Ahora ya lo ha encontrado. Aquellas páginas que lo explicaban todo estaban muy bien escondidas; de todas formas, fueron encontradas... todas excepto, quizás, una sola. Y, en efecto, son muchas las cosas que han ocurrido; y que ahora han hallado la debida explicación. E incluso llegó a ocurrir lo que más temía ella en el mundo. El más espeluznante de todos los signos agoreros. Un espejo roto. Sí, ocurrió, aunque no de la forma corriente. Pobre mujer. Pobre difunta.

Tum-ti-tum. Y otra vez: ¡TUM! No, no es que me haya vuelto loco. Sólo que emito alegres ruiditos. Alegres, con la alegría de quien le ha hecho una inocentada a alguien. Y, en efecto, menuda inocentada le he hecho a alguien. ¿A quién? Querido lector, mírate al espejo, ya que tanto parecen gustarte los espejos.
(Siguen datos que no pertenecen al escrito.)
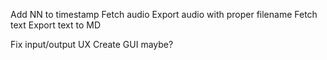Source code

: Add NN to timestamp
Fetch audio
Export audio with proper filename
Fetch text
Export text to MD

Fix input/output UX
Create GUI maybe?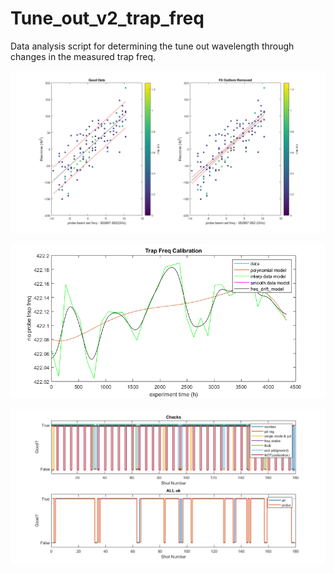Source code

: # Tune_out_v2_trap_freq
Data analysis script for determining the tune out wavelength through changes in the measured trap freq.

![An example TO](/nice_plots/to_fit.png)

![An example TO](/nice_plots/calibration_model.png)

![An example TO](/nice_plots/logic.png)
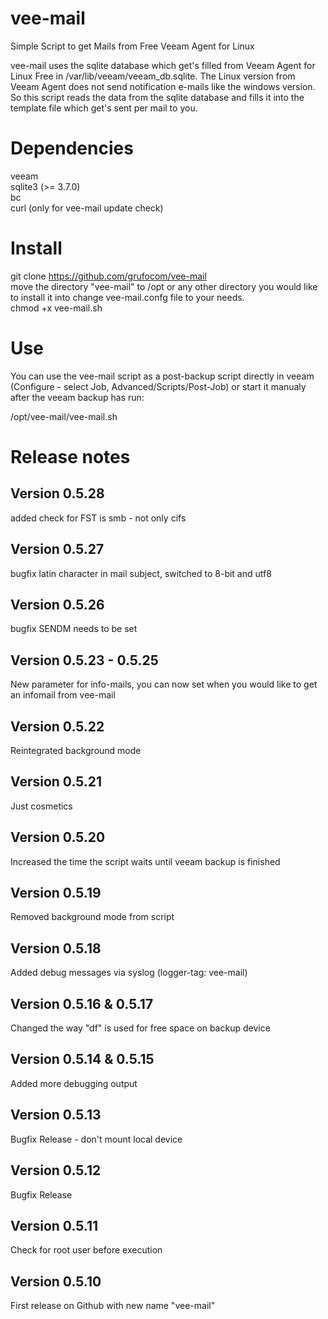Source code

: # vee-mail
Simple Script to get Mails from Free Veeam Agent for Linux

vee-mail uses the sqlite database which get's filled from Veeam Agent for Linux Free in /var/lib/veeam/veeam_db.sqlite.
The Linux version from Veeam Agent does not send notification e-mails like the windows version.
So this script reads the data from the sqlite database and fills it into the template file which get's sent per mail to you.

# Dependencies

veeam  
sqlite3 (>= 3.7.0)  
bc  
curl (only for vee-mail update check)  

# Install

git clone https://github.com/grufocom/vee-mail  
move the directory "vee-mail" to /opt or any other directory you would like to install it into
change vee-mail.confg file to your needs.  
chmod +x vee-mail.sh

# Use

You can use the vee-mail script as a post-backup script directly in veeam (Configure - select Job, Advanced/Scripts/Post-Job) or start it manualy after the veeam backup has run:

/opt/vee-mail/vee-mail.sh

# Release notes

## Version 0.5.28
added check for FST is smb - not only cifs

## Version 0.5.27
bugfix latin character in mail subject, switched to 8-bit and utf8

## Version 0.5.26
bugfix SENDM needs to be set

## Version 0.5.23 - 0.5.25
New parameter for info-mails, you can now set when you would like to get an infomail from vee-mail

## Version 0.5.22
Reintegrated background mode

## Version 0.5.21
Just cosmetics

## Version 0.5.20
Increased the time the script waits until veeam backup is finished

## Version 0.5.19
Removed background mode from script

## Version 0.5.18
Added debug messages via syslog (logger-tag: vee-mail)

## Version 0.5.16 & 0.5.17
Changed the way "df" is used for free space on backup device

## Version 0.5.14 & 0.5.15
Added more debugging output

## Version 0.5.13
Bugfix Release - don't mount local device

## Version 0.5.12
Bugfix Release

## Version 0.5.11
Check for root user before execution

## Version 0.5.10
First release on Github with new name "vee-mail"

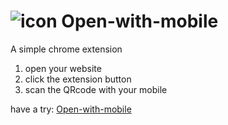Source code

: # ![icon](./icon.png)   Open-with-mobile



A simple chrome extension  



1. open your website
2. click the extension button
3. scan the QRcode with your mobile

have a try: [Open-with-mobile](https://chrome.google.com/webstore/detail/open-with-mobile/lfmhpcpnkadbcmdlchcdbbgkfkamakob)
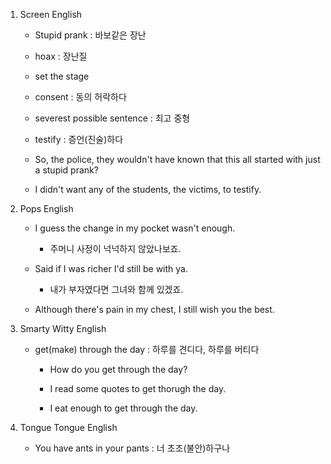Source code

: 1. Screen English

    - Stupid prank : 바보같은 장난

    - hoax : 장난질

    - set the stage

    - consent : 동의 허락하다

    - severest possible sentence : 최고 중형
    
    - testify : 증언(진술)하다

    - So, the police, they wouldn't have known that this all started with just a stupid prank?

    - I didn't want any of the students, the victims, to testify.

2. Pops English

    - I guess the change in my pocket wasn't enough.
        - 주머니 사정이 넉넉하지 않았나보죠.

    - Said if I was richer I'd still be with ya.
        - 내가 부자였다면 그녀와 함께 있겠죠.

    - Although there's pain in my chest, I still wish you the best.

3. Smarty Witty English

    - get(make) through the day : 하루를 견디다, 하루를 버티다

        - How do you get through the day?

        - I read some quotes to get thorugh the day.

        - I eat enough to get through the day.


4. Tongue Tongue English

    - You have ants in your pants : 너 초조(불안)하구나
Y ahora, de repente, me siento triste: esta vez de verdad. Acabo de visualizar, con estremecedor realismo, ese cactus que teníamos en el balcón, esas habitaciones azules, las del piso que habitábamos en una de aquellas casas nuevas a estrenar y construidas en el llamado estilo moderno, una de esas pequeñas cajas sin espacio y sin-nada-que-no-sea-estrictamente-útil. Y allí, en mi mundo pulcro y ordenado, todo el desorden que Lydia era capaz de crear, el zarpazo dulzón de su barato perfume. Pero sus defectos, su inocente insipidez, esa su costumbre de internado de chicas consistente en entregarse a las risillas tontas y excitadas cuando se metía en la cama, no llegaron en realidad a fastidiarme mucho. Jamás nos peleábamos, jamás le formulé una sola queja... por grave que fuese el disparate que dijera en público, por malo que fuese su gusto para vestir. La pobrecilla, era todo lo contrario de un genio a la hora de distinguir matices. Le parecía que era suficiente con usar un solo color básico, y en cuanto lo conseguía ya había satisfecho por completo su sentido de la armonía; así, era capaz de combinar un sombrero de fieltro verde hierba con un vestido verde oliva o verde agua-del-Nilo. Le gustaba que todo tuviese «ecos». Si, por ejemplo, se ponía un fajín negro, creía imprescindible que hubiese algún detalle negro, aunque sólo fuera un pespunte o un volante del cuello. Durante los primeros años de nuestro matrimonio usaba siempre vestidos con encajes suizos. Era perfectamente capaz de ponerse un vestidito delicadísimo con unos gruesos zapatones otoñales; en fin, carecía por completo del sentido de los misterios de la armonía, lo cual estaba íntimamente relacionado con su desdichada falta de pulcritud. Su desaliño se le notaba hasta en su mismísima forma de caminar, pues solía pisar con el pie izquierdo completamente torcido.